METHODS: Budgets from all 133 districts in Tanzania were accessed, reviewed and documented to identify line item funds allocated for VASD and other nutrition activities in FY 2010. Retrospective data from prior annual reviews for VASD were used to track trends in funding. The data were collected using specific data forms and then transcribed into an excel spreadsheet for analysis.
RESULTS: The total funds allocated in Tanzania’s districts in FY 2010 amounted to US$1.4 million of which 92% were for VASD. Allocations for VASD increased from US$0.387 million to US$1.3 million between FY 2005 and FY 2010. Twelve different nutrition activities were identified in budgets across the 133 districts. Despite the increased trend, the percentage of districts allocating sufficient funds to implement VAS (as defined by cost per child) was just 21%.

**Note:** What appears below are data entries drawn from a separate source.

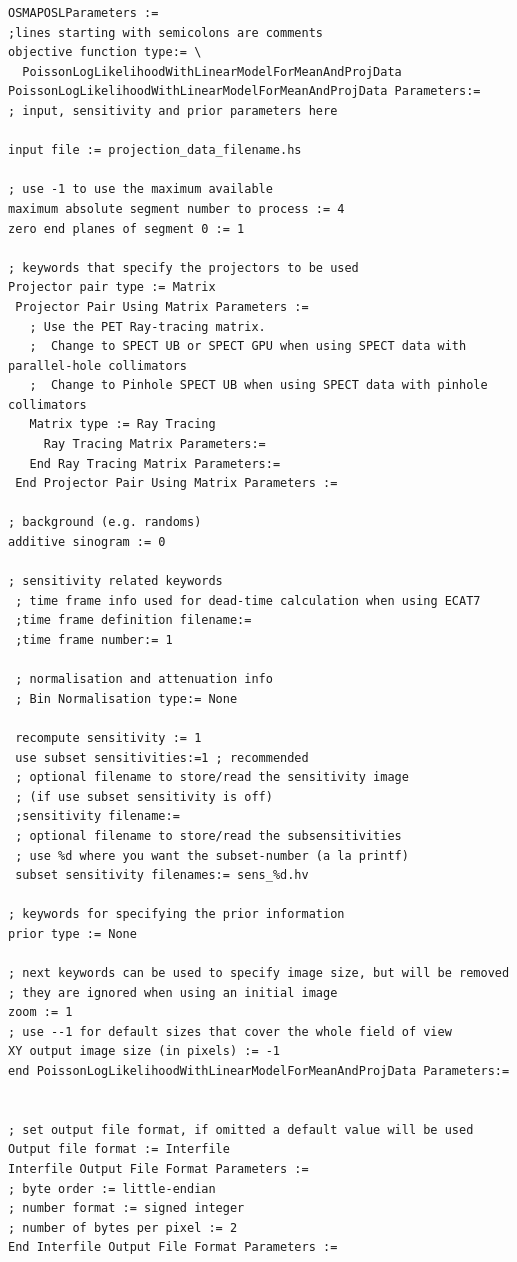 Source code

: \documentclass{article}
\begin{document}
{\small 
\begin{verbatim}
OSMAPOSLParameters :=
;lines starting with semicolons are comments
objective function type:= \
  PoissonLogLikelihoodWithLinearModelForMeanAndProjData
PoissonLogLikelihoodWithLinearModelForMeanAndProjData Parameters:=
; input, sensitivity and prior parameters here

input file := projection_data_filename.hs

; use -1 to use the maximum available
maximum absolute segment number to process := 4
zero end planes of segment 0 := 1

; keywords that specify the projectors to be used
Projector pair type := Matrix 
 Projector Pair Using Matrix Parameters := 
   ; Use the PET Ray-tracing matrix.
   ;  Change to SPECT UB or SPECT GPU when using SPECT data with parallel-hole collimators
   ;  Change to Pinhole SPECT UB when using SPECT data with pinhole collimators
   Matrix type := Ray Tracing
     Ray Tracing Matrix Parameters:=
   End Ray Tracing Matrix Parameters:= 
 End Projector Pair Using Matrix Parameters :=

; background (e.g. randoms)
additive sinogram := 0

; sensitivity related keywords
 ; time frame info used for dead-time calculation when using ECAT7
 ;time frame definition filename:=
 ;time frame number:= 1

 ; normalisation and attenuation info
 ; Bin Normalisation type:= None
 
 recompute sensitivity := 1
 use subset sensitivities:=1 ; recommended 
 ; optional filename to store/read the sensitivity image 
 ; (if use subset sensitivity is off)
 ;sensitivity filename:=
 ; optional filename to store/read the subsensitivities
 ; use %d where you want the subset-number (a la printf)
 subset sensitivity filenames:= sens_%d.hv

; keywords for specifying the prior information
prior type := None

; next keywords can be used to specify image size, but will be removed
; they are ignored when using an initial image
zoom := 1
; use --1 for default sizes that cover the whole field of view
XY output image size (in pixels) := -1
end PoissonLogLikelihoodWithLinearModelForMeanAndProjData Parameters:=


; set output file format, if omitted a default value will be used
Output file format := Interfile 
Interfile Output File Format Parameters := 
; byte order := little-endian 
; number format := signed integer 
; number of bytes per pixel := 2 
End Interfile Output File Format Parameters :=


\end{verbatim}}
\end{document}
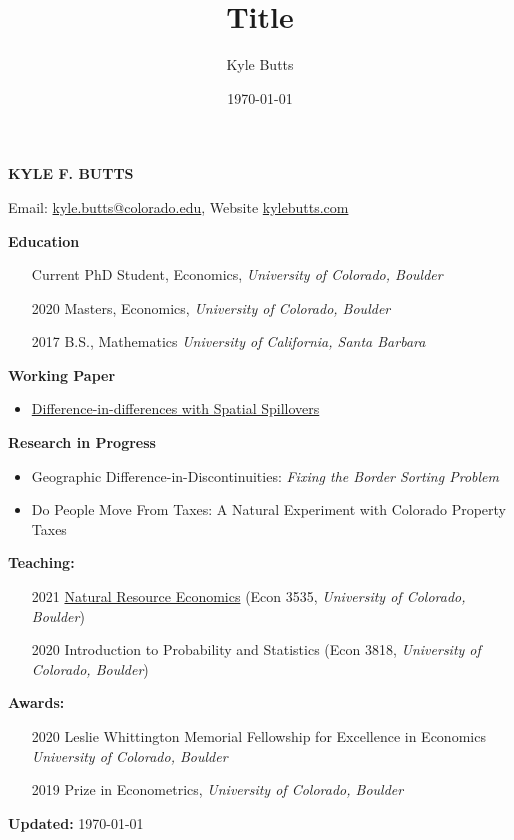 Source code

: \documentclass[11pt]{article}
\title{Title}
\date{\today}
\author{Kyle Butts}
\begin{document}
\begin{center}
    {\fontsize{18}{16} \normalfont \bf \color{navyblue} KYLE F. BUTTS}
    
    \vspace{5mm}
    Email: \href{mailto:kyle.butts@colorado.edu}{kyle.butts@colorado.edu}, Website \href{https://www.kylebutts.com}{kylebutts.com}
\end{center}

\vspace{10mm}
{\bf \color{navyblue} Education}
\begin{itemize}[leftmargin=1in]
    \item[Current] PhD Student, Economics, {\it University of Colorado, Boulder}
    \item[2020] Masters, Economics, {\it University of Colorado, Boulder}
    \item[2017] B.S., Mathematics {\it University of California, Santa Barbara}
\end{itemize}

{\bf \color{navyblue} Working Paper}

\begin{itemize}[leftmargin=1in]
    \item \href{https://kylebutts.com/files/Spillover.pdf}{Difference-in-differences with Spatial Spillovers}
\end{itemize}

{\bf \color{navyblue} Research in Progress}
\begin{itemize}[leftmargin=1in]
    \item Geographic Difference-in-Discontinuities: \textit{Fixing the Border Sorting Problem}
    
    \item Do People Move From Taxes: A Natural Experiment with Colorado Property Taxes
\end{itemize}





\vspace{5mm}
{\bf \color{navyblue} Teaching:}
\begin{itemize}[leftmargin=1in]
    \item[2021] \href{https://github.com/kylebutts/ECON3535_S2021}{Natural Resource Economics} (Econ 3535, {\it University of Colorado, Boulder})
    \item[2020] Introduction to Probability and Statistics (Econ 3818, {\it University of Colorado, Boulder})
\end{itemize}


\vspace{5mm}
{\bf \color{navyblue} Awards:}
\begin{itemize}[leftmargin=1in]
    \item[2020] Leslie Whittington Memorial Fellowship for Excellence in Economics {\it University of Colorado, Boulder}
    \item[2019] Prize in Econometrics, {\it University of Colorado, Boulder}
\end{itemize}

\vspace{10mm}
{\bf \color{navyblue} Updated:} \today
\end{document}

DISCUSSION: District-driven VAS funding in Tanzania continues to be allocated by districts consistently, although adequacy of funding is a concern. However, regular administrative data point to fairly high and consistent coverage rates for VAS across the country (over 80% over the last 10 years). Although this analysis may have omitted some nutrition-specific funding not identified in district budget data, it represents a reliable reflection of the nutrition funding landscape in FY 2010. For this year, total district nutrition allocations add up to only 2% of the amount needed to implement nutrition services at scale according to Tanzania’s National Nutrition Strategy Implementation Plan.
CONCLUSION: VASD advocacy and planning support at the district level has succeeded in ensuring district allocations for the program. To promote sustainable implementation of other nutrition interventions in Tanzania, more funds must be allocated and guidance must be accompanied by tools that enable planning and budgeting at the district level.